Un petit australopithèque sud-africain, lointain parent de l'Homme, s'était concocté un régime à base de bois et d'écorce d'arbres alors que la plupart des autres hominidés préféraient des feuilles et des plantes bien plus tendres.

Ces habitudes alimentaires de l'Australopithecus sediba, dont deux spécimens ont été découverts en 2008 dans une caverne proche de Johannesburg, ont été révélées par les dents du primate, soumises à une batterie de tests par une équipe internationale de chercheurs, forts surpris du résultat.

«Au. sediba avait un régime alimentaire très différent de celui des autres hominidés qui ont été étudiés jusqu'à présent. Etant donné que leur morphologie est très similaire, nous nous attendions à ce qu'il ressemble plus ou moins aux autres espèces du genre Australopithèque, ou même un peu aux premiers hommes. En réalité, il consommait beaucoup plus de nourriture provenant d'environnements boisés et clos, y compris des aliments durs», explique à l'AFP Amanda Henry, de l'Institut Max Planck d'anthropologie.

Pour parvenir à cette découverte, les chercheurs ont commencé par bombarder les dents de l'australopithèque sud-africain à l'aide d'un laser, pour extraire le carbone piégé dans l'émail.

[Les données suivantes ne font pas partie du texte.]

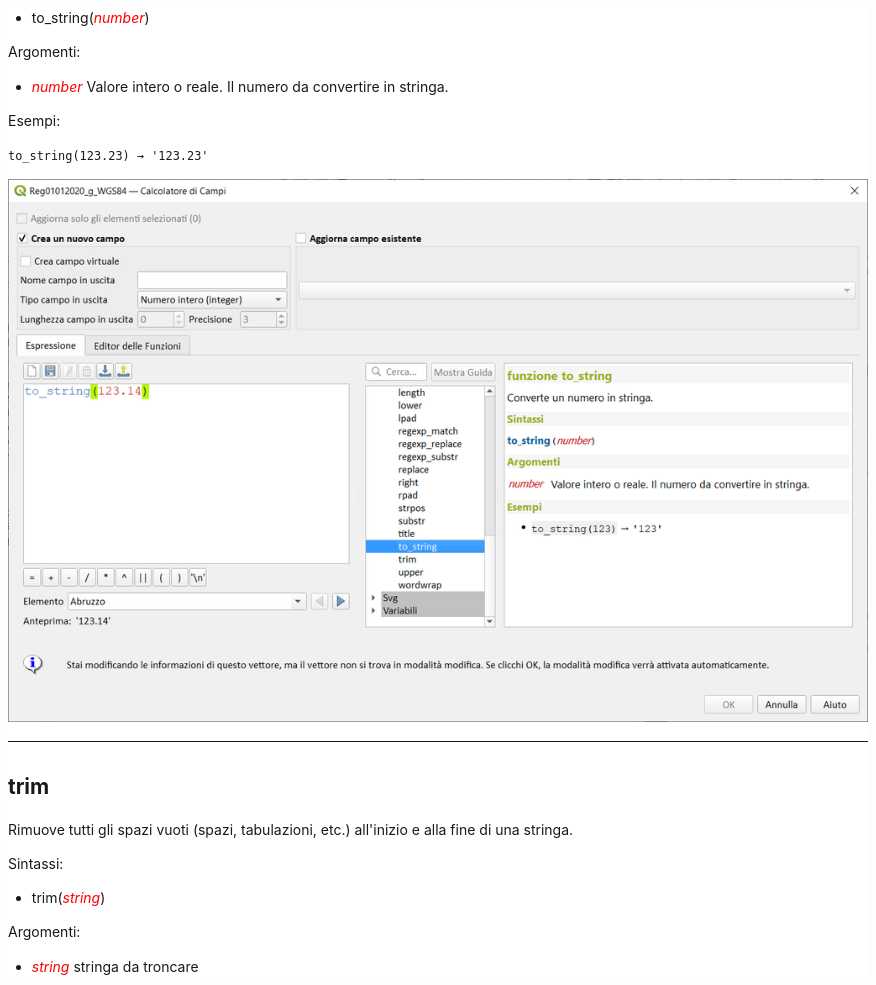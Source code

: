 - to_string(_<span style="color:red;">number</span>_)

Argomenti:

* _<span style="color:red;">number</span>_ Valore intero o reale. Il numero da convertire in stringa.

Esempi:

```
to_string(123.23) → '123.23'
```

![](../../img/stringhe_di_testo/to_string/to_string1.png)

---

## trim

Rimuove tutti gli spazi vuoti (spazi, tabulazioni, etc.) all'inizio e alla fine di una stringa.

Sintassi:

- trim(_<span style="color:red;">string</span>_)

Argomenti:

* _<span style="color:red;">string</span>_ stringa da troncare

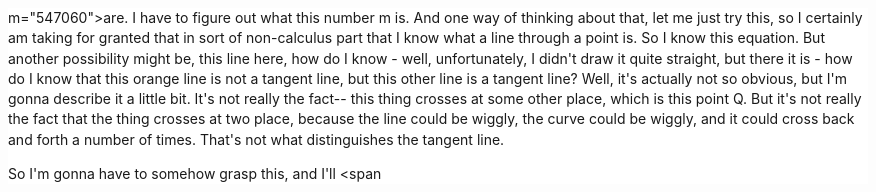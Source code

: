   m="547060">are.</span> <span m="547410">I have to</span> <span
  m="547980">figure</span> <span m="548300">out</span> <span
  m="548470">what</span> <span m="548640">this</span> <span
  m="549330">number</span> <span m="549730">m is.</span> <span
  m="551430">And</span> <span m="551710">one</span> <span m="551940">way</span>
  <span m="552140">of</span> <span m="552260">thinking</span> <span
  m="552650">about</span> <span m="553050">that,</span> <span m="556770">let me
  just try this, so</span> <span m="556890">I</span> <span
  m="556960">certainly</span> <span m="557760">am</span> <span
  m="557940">taking</span> <span m="558280">for</span> <span
  m="558430">granted</span> <span m="558940">that</span> <span m="559180">in
  sort</span> <span m="559370">of</span> <span m="559710">non-calculus</span>
  <span m="560180">part</span> <span m="560450">that</span> <span
  m="560550">I</span> <span m="560610">know</span> <span m="560760">what</span>
  <span m="560920">a</span> <span m="560970">line</span> <span
  m="561280">through a</span> <span m="561500">point</span> <span
  m="561930">is.</span> <span m="562820">So</span> <span m="562930">I</span>
  <span m="563030">know</span> <span m="563190">this</span> <span
  m="563420">equation.</span> <span m="564440">But</span> <span
  m="564630">another</span> <span m="564920">possibility</span> <span
  m="565620">might be,</span> <span m="572200">this line here, how do I
  know</span> <span m="573960">- well, unfortunately, I didn't draw it quite
  straight, but there it is - how do I know that this orange line</span> <span
  m="574310">is</span> <span m="574490">not</span> <span m="576130">a
  tangent</span> <span m="576660">line,</span> <span m="577770">but</span> <span
  m="577890">this</span> <span m="578180">other</span> <span
  m="578430">line</span> <span m="579970">is</span> <span m="580210">a</span>
  <span m="580320">tangent</span> <span m="580640">line?</span> <span
  m="585070">Well,</span> <span m="589650">it's</span> <span
  m="589780">actually</span> <span m="590140">not</span> <span
  m="590350">so</span> <span m="590540">obvious,</span> <span
  m="593010">but</span> <span m="593230">I'm</span> <span
  m="593360">gonna</span> <span m="595260">describe</span> <span
  m="595720">it</span> <span m="595780">a</span> <span m="595820">little</span>
  <span m="596040">bit.</span> <span m="596200">It's</span> <span
  m="596630">not</span> <span m="596920">really</span> <span
  m="597190">the</span> <span m="597290">fact--</span> <span
  m="598130">this</span> <span m="598240">thing</span> <span
  m="598540">crosses</span> <span m="599060">at</span> <span
  m="599180">some</span> <span m="599440">other</span> <span
  m="599620">place,</span> <span m="600840">which</span> <span
  m="601050">is</span> <span m="601160">this</span> <span
  m="601350">point</span> <span m="601680">Q.</span> <span m="602570">But</span>
  <span m="602720">it's</span> <span m="602860">not</span> <span
  m="603210">really</span> <span m="603490">the</span> <span
  m="603580">fact</span> <span m="604490">that</span> <span
  m="604900">the</span> <span m="605190">thing</span> <span
  m="605360">crosses</span> <span m="605820">at</span> <span
  m="605930">two</span> <span m="606090">place,</span> <span
  m="606510">because</span> <span m="606810">the line could be wiggly,
  the</span> <span m="607200">curve</span> <span m="607380">could be</span>
  <span m="607510">wiggly,</span> <span m="609280">and</span> <span
  m="609390">it</span> <span m="609470">could</span> <span
  m="609820">cross</span> <span m="610290">back</span> <span
  m="610570">and</span> <span m="610690">forth</span> <span m="610930">a</span>
  <span m="610970">number</span> <span m="611220">of</span> <span
  m="611300">times.</span> <span m="611990">That's</span> <span
  m="612260">not</span> <span m="612540">what</span> <span
  m="612750">distinguishes</span> <span m="614200">the</span> <span
  m="614360">tangent</span> <span m="614940">line.</span></p><p><span
  m="617120">So</span> <span m="617270">I'm</span> <span m="617380">gonna</span>
  <span m="617570">have</span> <span m="617860">to</span> <span
  m="618490">somehow</span> <span m="619010">grasp</span> <span
  m="619730">this,</span> <span m="619830">and I'll</span> <span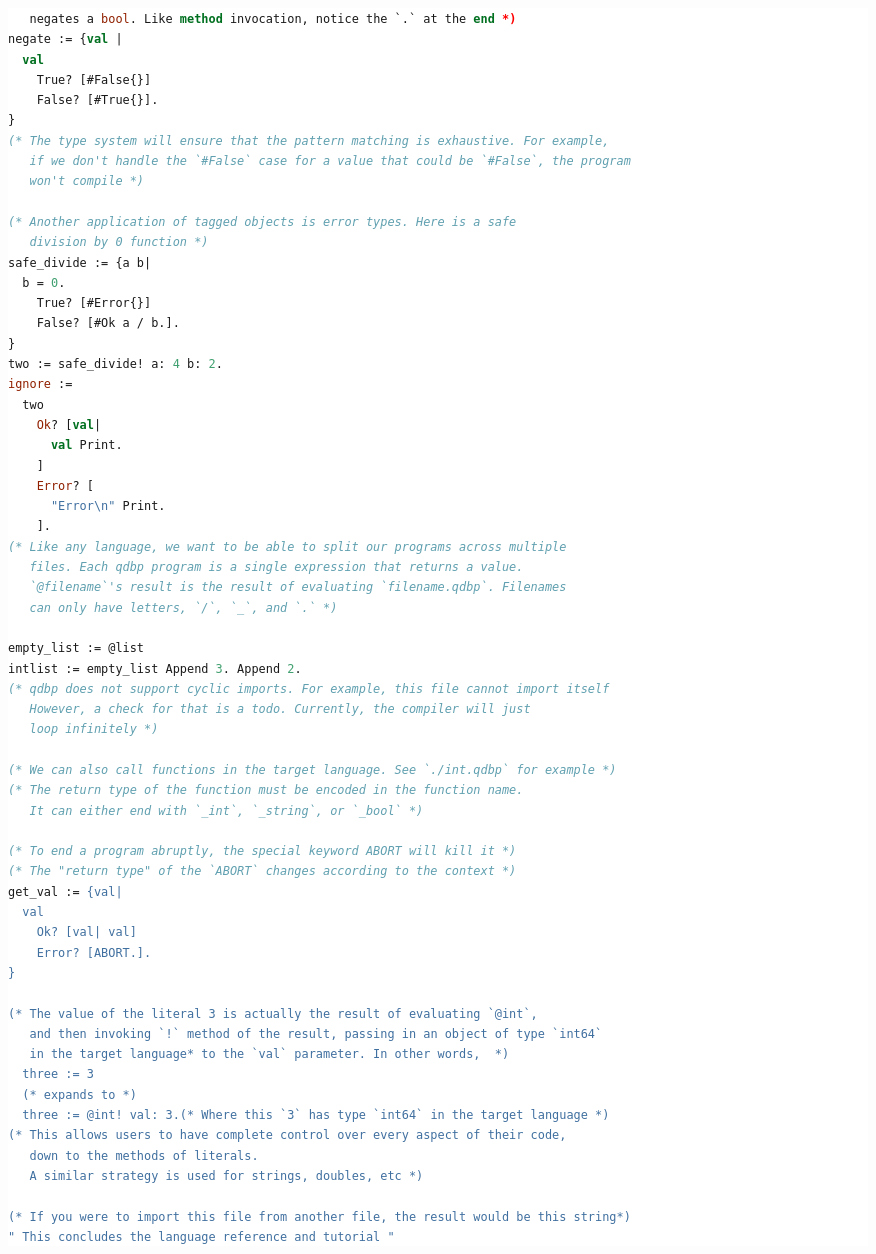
 ```ocaml
   negates a bool. Like method invocation, notice the `.` at the end *)
negate := {val |
  val
    True? [#False{}]
    False? [#True{}].
}
(* The type system will ensure that the pattern matching is exhaustive. For example,
   if we don't handle the `#False` case for a value that could be `#False`, the program
   won't compile *)

(* Another application of tagged objects is error types. Here is a safe
   division by 0 function *)
safe_divide := {a b|
  b = 0.
    True? [#Error{}]
    False? [#Ok a / b.].
}
two := safe_divide! a: 4 b: 2.
ignore := 
  two
    Ok? [val| 
      val Print.
    ]
    Error? [
      "Error\n" Print.
    ].
(* Like any language, we want to be able to split our programs across multiple
   files. Each qdbp program is a single expression that returns a value. 
   `@filename`'s result is the result of evaluating `filename.qdbp`. Filenames
   can only have letters, `/`, `_`, and `.` *)

empty_list := @list
intlist := empty_list Append 3. Append 2.
(* qdbp does not support cyclic imports. For example, this file cannot import itself
   However, a check for that is a todo. Currently, the compiler will just
   loop infinitely *)

(* We can also call functions in the target language. See `./int.qdbp` for example *)
(* The return type of the function must be encoded in the function name.
   It can either end with `_int`, `_string`, or `_bool` *)

(* To end a program abruptly, the special keyword ABORT will kill it *)
(* The "return type" of the `ABORT` changes according to the context *)
get_val := {val|
  val
    Ok? [val| val]
    Error? [ABORT.].
}

(* The value of the literal 3 is actually the result of evaluating `@int`, 
   and then invoking `!` method of the result, passing in an object of type `int64`
   in the target language* to the `val` parameter. In other words,  *)
  three := 3
  (* expands to *)
  three := @int! val: 3.(* Where this `3` has type `int64` in the target language *)
(* This allows users to have complete control over every aspect of their code,
   down to the methods of literals.
   A similar strategy is used for strings, doubles, etc *)

(* If you were to import this file from another file, the result would be this string*)
" This concludes the language reference and tutorial "
```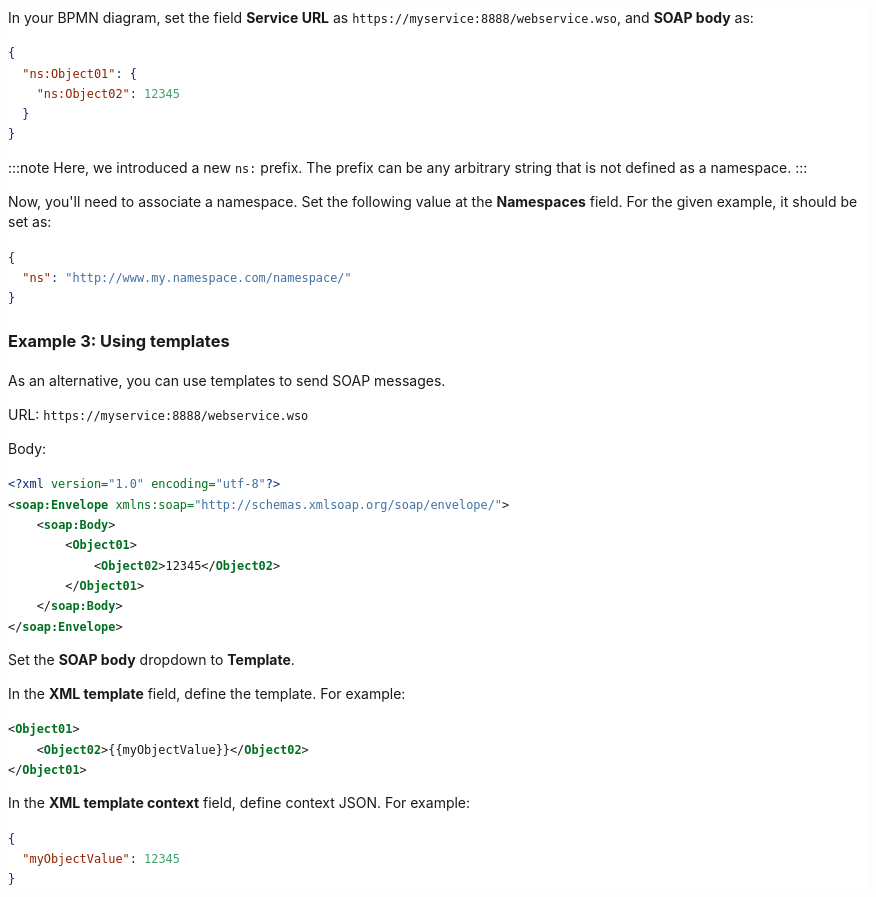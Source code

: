 In your BPMN diagram, set the field **Service URL** as `https://myservice:8888/webservice.wso`, and **SOAP body** as:

```json
{
  "ns:Object01": {
    "ns:Object02": 12345
  }
}
```

:::note
Here, we introduced a new `ns:` prefix. The prefix can be any arbitrary string that is not defined as a namespace.
:::

Now, you'll need to associate a namespace. Set the following value at the **Namespaces** field.
For the given example, it should be set as:

```json
{
  "ns": "http://www.my.namespace.com/namespace/"
}
```

### Example 3: Using templates

As an alternative, you can use templates to send SOAP messages.

URL: `https://myservice:8888/webservice.wso`

Body:

```xml
<?xml version="1.0" encoding="utf-8"?>
<soap:Envelope xmlns:soap="http://schemas.xmlsoap.org/soap/envelope/">
    <soap:Body>
        <Object01>
            <Object02>12345</Object02>
        </Object01>
    </soap:Body>
</soap:Envelope>
```

Set the **SOAP body** dropdown to **Template**.

In the **XML template** field, define the template. For example:

```xml
<Object01>
    <Object02>{{myObjectValue}}</Object02>
</Object01>
```

In the **XML template context** field, define context JSON. For example:

```json
{
  "myObjectValue": 12345
}
```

Contrairement aux dents de 81 autres hominidés testées jusqu'alors, qui contenaient une forme de carbone caractéristique de feuilles et d'herbes, celles d'Australopithecus sediba renfermaient du carbone provenant d'arbres et de buissons.

Prélèvement de tartre sur les dents

Une trouvaille suggérant que ce primate mangeait, au moins une partie de l'année, de l'écorce et autres tissus ligneux.

«L'écorce, surtout l'écorce interne des arbres, peut être plutôt nutritive. Tous les nutriments d'un arbre passent par son écorce interne. Par exemple, le sirop d'érable n'est rien d'autre qu'une version concentrée de la résine qui coule dans l'écorce interne des érables», précise Amanda Henry.

Pour vérifier ce résultat insolite, les scientifiques ont recouru à une technique inédite: prélever sur les dents un peu de tartre - la plaque dentaire minéralisée bien connue des dentistes modernes - et analyser les minuscules fragments végétaux fossilisés qui y étaient restés piégés depuis deux millions d'années.

Il s'agissait bien d'écorce et de bois.

Un tel régime alimentaire n'avait jamais été attribué jusqu'alors aux hominidés africains. Pour Paul Sandberg, de l'Université du Colorado Boulder (Etats-Unis) qui a participé à l'étude publiée mercredi par la revue Nature, l'Australopithecus sediba se nourrissait d'une manière assez similaire aux chimpanzés de la savane africaine aujourd'hui.

Selon M. Sandberg, «c'est une découverte importante car le régime alimentaire est l'un des aspects fondamentaux de l'animal, c'est ce qui dicte son comportement et sa niche écologique».

«Il semble qu'il y a environ deux millions d'années, il y avait différentes espèces d'hominidés qui utilisaient différents environnements de différentes façons, chaque espèce étant plutôt focalisée sur son environnement spécifique avec un comportement spécifique», estime la chercheuse.

«Pas si longtemps après, on voit arriver l'Homo erectus, une espèce qui était capable de se déplacer et de se débrouiller dans tous ces environnements différents, c'est un grand changement», conclut-elle.